Pogoda nie zmienia się, niebo po dawnemu pokryte jest chmurami, wilgotny ciepły wiatr nadlatuje w silnych podmuchach, goni po rozbitej jezdni niesprecyzowane śmiecie, marszczy cuchnącą wodę w czarnych stojących kałużach. Nadlatują, rozpraszają się i znowu nadlatują chmary komarów. Szturmowe dywizje komarów. Cyklony komarów. Bardzo dużo szczurów. Niepojęte, czym się żywią na tej kamiennej pustyni. Może pożerają żmije? Żmij jest też ogromnie dużo, skupiają się szczególnie przy wejściach do kanałów i leżą zwinięte w żywe, drgające kłęby. Czym żywią się żmije, też nie wiadomo. Może szczurami.
Miasto bez wątpienia jest od dawna opuszczone. Człowiek, którego spotkaliśmy na przedmieściu, był oczywiście niespełna rozumu i trafił tu przypadkowo.

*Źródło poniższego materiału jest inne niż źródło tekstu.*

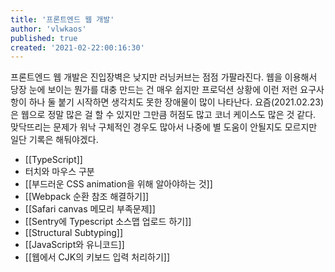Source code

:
 ```yaml
---
title: '프론트엔드 웹 개발'
author: 'vlwkaos'
published: true
created: '2021-02-22:00:16:30'
---
```


프론트엔드 웹 개발은 진입장벽은 낮지만 러닝커브는 점점 가팔라진다. 웹을 이용해서 당장 눈에 보이는 뭔가를 대충 만드는 건 매우 쉽지만 프로덕션 상황에 이런 저런 요구사항이 하나 둘 붙기 시작하면 생각치도 못한 장애물이 많이 나타난다. 요즘(2021.02.23)은 웹으로 정말 많은 걸 할 수 있지만 그만큼 허점도 많고 코너 케이스도 많은 것 같다. 맞닥뜨리는 문제가 워낙 구체적인 경우도 많아서 나중에 별 도움이 안될지도 모르지만 일단 기록은 해둬야겠다.

- [[TypeScript]]
- 터치와 마우스 구분
- [[부드러운 CSS animation을 위해 알아야하는 것]]
- [[Webpack 순환 참조 해결하기]]
- [[Safari canvas 메모리 부족문제]]
- [[Sentry에 Typescript 소스맵 업로드 하기]]
- [[Structural Subtyping]]
- [[JavaScript와 유니코드]]
- [[웹에서 CJK의 키보드 입력 처리하기]]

Wiadomość z grupy Rema Żełtuchina. Do tej pory nikogo nie spotkali. Jest zachwycony swoim wysypiskiem śmieci i przysięga, że w najbliższym czasie określi indeks tutejszej cywilizacji z dokładnością do drugiego miejsca po przecinku. Próbowałem wyobrazić sobie to wysypisko — gigantyczne, bez początku i końca śmietnisko, które zasypało pół planety. Tracę humor i przestaję o tym myśleć.
Mimikrononowy kombinezon działa niezadowalająco. Zabarwienie ochronne, zgodnie z tłem, pojawia się z opóźnieniem pięciominutowym, czasami w ogóle się nie pojawia, a zamiast niego występują niezwykłej urody i ostrości plamy w najczystszych kolorach tęczy. Sądzę, że w tutejszej atmosferze jest coś, co rozregulowuje procesy chemiczne zachodzące w mimikrononie. Eksperci z komisji techniki kamuflażu stracili nadzieję, że uda się usunąć awarię na dystans. Udzielają rad, jak wyregulować kombinezony na miejscu. Stosuję się do tych rad i w rezultacie mój kombinezon rozregulował się ostatecznie.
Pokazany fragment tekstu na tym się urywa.